[Records from a collection]

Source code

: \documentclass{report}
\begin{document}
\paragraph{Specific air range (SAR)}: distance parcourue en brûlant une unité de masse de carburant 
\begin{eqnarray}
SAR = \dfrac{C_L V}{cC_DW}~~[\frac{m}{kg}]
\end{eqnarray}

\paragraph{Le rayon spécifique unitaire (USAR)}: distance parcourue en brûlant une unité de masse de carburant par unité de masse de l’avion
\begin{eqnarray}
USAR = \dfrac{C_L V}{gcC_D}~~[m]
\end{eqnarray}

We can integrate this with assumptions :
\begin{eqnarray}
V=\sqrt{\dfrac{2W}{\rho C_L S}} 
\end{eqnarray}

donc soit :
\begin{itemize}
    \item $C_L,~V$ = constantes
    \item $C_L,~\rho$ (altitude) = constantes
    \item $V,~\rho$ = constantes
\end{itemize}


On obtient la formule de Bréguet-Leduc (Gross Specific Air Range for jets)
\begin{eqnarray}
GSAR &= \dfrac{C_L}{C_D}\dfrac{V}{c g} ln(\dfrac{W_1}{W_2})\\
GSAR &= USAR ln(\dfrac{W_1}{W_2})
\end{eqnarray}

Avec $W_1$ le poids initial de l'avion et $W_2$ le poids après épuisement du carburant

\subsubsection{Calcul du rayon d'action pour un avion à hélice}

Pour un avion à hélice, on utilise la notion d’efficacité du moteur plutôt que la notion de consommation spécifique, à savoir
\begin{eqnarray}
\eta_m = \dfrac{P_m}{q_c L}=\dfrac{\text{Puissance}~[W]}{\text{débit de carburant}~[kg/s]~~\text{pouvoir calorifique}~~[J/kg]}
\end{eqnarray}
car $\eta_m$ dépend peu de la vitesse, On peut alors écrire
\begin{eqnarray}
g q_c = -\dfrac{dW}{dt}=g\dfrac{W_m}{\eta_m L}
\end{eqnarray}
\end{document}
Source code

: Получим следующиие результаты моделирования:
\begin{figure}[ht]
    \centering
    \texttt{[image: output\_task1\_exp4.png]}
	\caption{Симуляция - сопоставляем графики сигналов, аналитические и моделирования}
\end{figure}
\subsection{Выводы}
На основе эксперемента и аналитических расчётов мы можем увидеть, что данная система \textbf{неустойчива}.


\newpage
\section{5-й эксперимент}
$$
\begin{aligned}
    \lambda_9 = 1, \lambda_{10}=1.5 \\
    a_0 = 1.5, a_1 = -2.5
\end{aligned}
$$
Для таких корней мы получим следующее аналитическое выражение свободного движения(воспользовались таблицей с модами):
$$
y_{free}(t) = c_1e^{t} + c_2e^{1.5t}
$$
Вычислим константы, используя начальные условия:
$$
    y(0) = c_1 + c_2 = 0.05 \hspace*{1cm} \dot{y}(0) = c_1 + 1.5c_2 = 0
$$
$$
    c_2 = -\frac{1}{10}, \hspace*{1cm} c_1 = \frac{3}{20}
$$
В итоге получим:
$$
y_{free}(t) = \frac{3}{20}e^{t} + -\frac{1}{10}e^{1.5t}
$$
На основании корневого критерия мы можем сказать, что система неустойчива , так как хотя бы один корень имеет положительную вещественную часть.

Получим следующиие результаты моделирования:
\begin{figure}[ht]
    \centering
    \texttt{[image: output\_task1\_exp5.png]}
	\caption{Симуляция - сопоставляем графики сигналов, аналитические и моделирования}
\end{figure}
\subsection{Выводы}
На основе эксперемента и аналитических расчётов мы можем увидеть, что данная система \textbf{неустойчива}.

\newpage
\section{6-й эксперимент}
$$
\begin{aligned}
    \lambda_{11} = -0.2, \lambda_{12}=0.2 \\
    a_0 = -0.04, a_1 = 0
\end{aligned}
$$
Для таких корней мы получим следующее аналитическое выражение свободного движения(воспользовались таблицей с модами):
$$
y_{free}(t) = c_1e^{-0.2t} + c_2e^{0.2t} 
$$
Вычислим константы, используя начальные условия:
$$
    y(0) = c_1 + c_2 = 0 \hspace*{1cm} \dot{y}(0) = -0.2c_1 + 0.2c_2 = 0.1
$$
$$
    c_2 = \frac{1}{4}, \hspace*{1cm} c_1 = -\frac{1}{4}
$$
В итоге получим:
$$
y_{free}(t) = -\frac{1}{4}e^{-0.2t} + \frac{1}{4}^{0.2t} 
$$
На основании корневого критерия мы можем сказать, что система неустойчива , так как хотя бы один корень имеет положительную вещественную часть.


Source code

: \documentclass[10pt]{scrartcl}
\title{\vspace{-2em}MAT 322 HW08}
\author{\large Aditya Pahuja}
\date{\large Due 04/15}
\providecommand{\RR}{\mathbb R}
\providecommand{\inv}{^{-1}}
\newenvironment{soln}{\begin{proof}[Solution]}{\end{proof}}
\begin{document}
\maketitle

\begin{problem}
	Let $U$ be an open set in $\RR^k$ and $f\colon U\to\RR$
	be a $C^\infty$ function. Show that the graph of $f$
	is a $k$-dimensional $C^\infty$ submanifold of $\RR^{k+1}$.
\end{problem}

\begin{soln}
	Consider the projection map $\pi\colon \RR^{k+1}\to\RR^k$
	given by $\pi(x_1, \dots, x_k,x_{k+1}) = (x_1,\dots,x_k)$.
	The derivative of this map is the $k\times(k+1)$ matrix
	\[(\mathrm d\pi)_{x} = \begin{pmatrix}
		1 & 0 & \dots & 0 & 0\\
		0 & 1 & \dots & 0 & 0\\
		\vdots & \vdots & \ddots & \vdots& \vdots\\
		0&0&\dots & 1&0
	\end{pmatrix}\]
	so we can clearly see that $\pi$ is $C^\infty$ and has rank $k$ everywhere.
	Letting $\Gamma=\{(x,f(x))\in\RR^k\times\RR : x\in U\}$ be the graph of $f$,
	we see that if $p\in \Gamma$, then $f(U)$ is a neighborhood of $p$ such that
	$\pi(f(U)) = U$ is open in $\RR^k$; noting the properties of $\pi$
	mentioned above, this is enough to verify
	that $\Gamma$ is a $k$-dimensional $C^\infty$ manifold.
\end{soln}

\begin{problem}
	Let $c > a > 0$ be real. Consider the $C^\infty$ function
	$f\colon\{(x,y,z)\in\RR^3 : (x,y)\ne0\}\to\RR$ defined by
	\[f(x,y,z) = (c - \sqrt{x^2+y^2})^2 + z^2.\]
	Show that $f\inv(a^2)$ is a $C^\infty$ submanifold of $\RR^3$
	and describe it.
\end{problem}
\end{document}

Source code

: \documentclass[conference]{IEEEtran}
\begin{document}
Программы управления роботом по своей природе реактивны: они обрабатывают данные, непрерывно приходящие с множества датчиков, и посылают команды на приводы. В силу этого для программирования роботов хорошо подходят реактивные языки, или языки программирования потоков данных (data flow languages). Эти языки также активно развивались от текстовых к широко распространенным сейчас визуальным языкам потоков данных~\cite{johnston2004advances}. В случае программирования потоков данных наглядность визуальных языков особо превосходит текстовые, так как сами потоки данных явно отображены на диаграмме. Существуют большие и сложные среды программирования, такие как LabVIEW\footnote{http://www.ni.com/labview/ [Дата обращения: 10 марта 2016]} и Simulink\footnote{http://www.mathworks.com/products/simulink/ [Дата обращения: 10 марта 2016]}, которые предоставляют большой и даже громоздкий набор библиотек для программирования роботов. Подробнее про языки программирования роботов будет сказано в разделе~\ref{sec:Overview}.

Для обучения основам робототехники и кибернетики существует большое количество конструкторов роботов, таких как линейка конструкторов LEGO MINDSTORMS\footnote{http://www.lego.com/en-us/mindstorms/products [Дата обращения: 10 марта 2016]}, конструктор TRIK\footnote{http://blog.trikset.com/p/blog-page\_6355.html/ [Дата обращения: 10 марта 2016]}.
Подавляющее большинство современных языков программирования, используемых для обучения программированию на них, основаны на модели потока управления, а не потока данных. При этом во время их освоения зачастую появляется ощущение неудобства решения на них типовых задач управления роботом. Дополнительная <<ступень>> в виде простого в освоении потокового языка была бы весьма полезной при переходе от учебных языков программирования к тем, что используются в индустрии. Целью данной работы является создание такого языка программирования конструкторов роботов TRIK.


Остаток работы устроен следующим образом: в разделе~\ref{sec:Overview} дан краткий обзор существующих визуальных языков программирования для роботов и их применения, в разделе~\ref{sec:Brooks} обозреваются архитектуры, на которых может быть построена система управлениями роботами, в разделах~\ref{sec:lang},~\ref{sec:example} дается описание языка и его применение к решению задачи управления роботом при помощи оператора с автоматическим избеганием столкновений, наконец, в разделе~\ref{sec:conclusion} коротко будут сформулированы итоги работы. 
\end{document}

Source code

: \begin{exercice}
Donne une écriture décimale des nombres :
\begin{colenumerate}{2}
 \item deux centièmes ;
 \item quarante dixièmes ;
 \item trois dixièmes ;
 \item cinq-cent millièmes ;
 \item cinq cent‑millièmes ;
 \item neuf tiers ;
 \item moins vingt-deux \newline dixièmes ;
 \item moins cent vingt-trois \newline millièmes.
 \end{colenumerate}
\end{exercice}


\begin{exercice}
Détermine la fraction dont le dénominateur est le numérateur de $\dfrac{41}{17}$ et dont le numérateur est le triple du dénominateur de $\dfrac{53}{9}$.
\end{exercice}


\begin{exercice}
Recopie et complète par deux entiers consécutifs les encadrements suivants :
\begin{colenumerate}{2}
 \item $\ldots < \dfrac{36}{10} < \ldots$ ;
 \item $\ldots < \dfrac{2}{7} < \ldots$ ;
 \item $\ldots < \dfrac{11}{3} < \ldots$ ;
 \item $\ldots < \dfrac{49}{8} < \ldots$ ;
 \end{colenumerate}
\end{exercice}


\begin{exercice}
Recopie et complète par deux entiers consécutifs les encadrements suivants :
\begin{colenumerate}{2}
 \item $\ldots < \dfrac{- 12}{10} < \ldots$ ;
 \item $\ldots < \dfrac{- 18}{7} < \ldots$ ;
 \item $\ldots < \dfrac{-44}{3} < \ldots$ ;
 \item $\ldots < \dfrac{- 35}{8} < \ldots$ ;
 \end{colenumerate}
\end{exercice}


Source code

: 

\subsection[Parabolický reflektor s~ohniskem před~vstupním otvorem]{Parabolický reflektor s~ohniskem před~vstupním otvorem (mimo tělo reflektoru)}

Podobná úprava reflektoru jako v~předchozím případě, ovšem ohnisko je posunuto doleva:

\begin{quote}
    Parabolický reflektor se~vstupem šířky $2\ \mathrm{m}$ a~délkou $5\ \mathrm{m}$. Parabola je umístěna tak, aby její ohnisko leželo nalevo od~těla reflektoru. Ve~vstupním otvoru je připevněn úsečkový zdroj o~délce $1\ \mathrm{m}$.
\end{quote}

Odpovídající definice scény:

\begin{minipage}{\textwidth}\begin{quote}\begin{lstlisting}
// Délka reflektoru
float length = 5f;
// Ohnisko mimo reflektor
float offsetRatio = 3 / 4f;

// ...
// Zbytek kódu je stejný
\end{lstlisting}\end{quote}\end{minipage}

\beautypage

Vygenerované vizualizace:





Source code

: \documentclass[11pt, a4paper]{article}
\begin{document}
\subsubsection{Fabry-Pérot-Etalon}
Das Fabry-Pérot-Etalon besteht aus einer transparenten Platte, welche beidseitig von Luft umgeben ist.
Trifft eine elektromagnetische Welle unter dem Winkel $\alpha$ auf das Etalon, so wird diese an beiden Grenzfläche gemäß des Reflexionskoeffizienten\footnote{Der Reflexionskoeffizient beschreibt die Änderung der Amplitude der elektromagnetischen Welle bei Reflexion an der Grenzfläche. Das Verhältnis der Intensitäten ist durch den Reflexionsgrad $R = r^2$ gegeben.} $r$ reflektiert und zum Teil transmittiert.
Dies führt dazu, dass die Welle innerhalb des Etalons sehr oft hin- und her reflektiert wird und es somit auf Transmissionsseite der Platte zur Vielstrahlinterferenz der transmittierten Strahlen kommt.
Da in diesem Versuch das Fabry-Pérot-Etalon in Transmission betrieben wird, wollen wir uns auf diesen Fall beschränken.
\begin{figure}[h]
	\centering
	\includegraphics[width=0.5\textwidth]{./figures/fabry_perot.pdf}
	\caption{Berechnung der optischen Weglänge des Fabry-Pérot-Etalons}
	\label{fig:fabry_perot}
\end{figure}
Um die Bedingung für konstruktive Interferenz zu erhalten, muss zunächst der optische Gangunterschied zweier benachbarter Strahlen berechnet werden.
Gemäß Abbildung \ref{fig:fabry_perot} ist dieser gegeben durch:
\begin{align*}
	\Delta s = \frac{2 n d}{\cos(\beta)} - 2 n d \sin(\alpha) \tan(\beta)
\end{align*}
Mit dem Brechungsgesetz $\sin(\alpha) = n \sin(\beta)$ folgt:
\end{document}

- Work to be completed: The answer must be the line containing "ist dieser gegeben" and every line after it to the end of the data, each set down exactly.

- Task response:
Gemäß Abbildung \ref{fig:fabry_perot} ist dieser gegeben durch:
\begin{align*}
	\Delta s = \frac{2 n d}{\cos(\beta)} - 2 n d \sin(\alpha) \tan(\beta)
\end{align*}
Mit dem Brechungsgesetz $\sin(\alpha) = n \sin(\beta)$ folgt:
\end{document}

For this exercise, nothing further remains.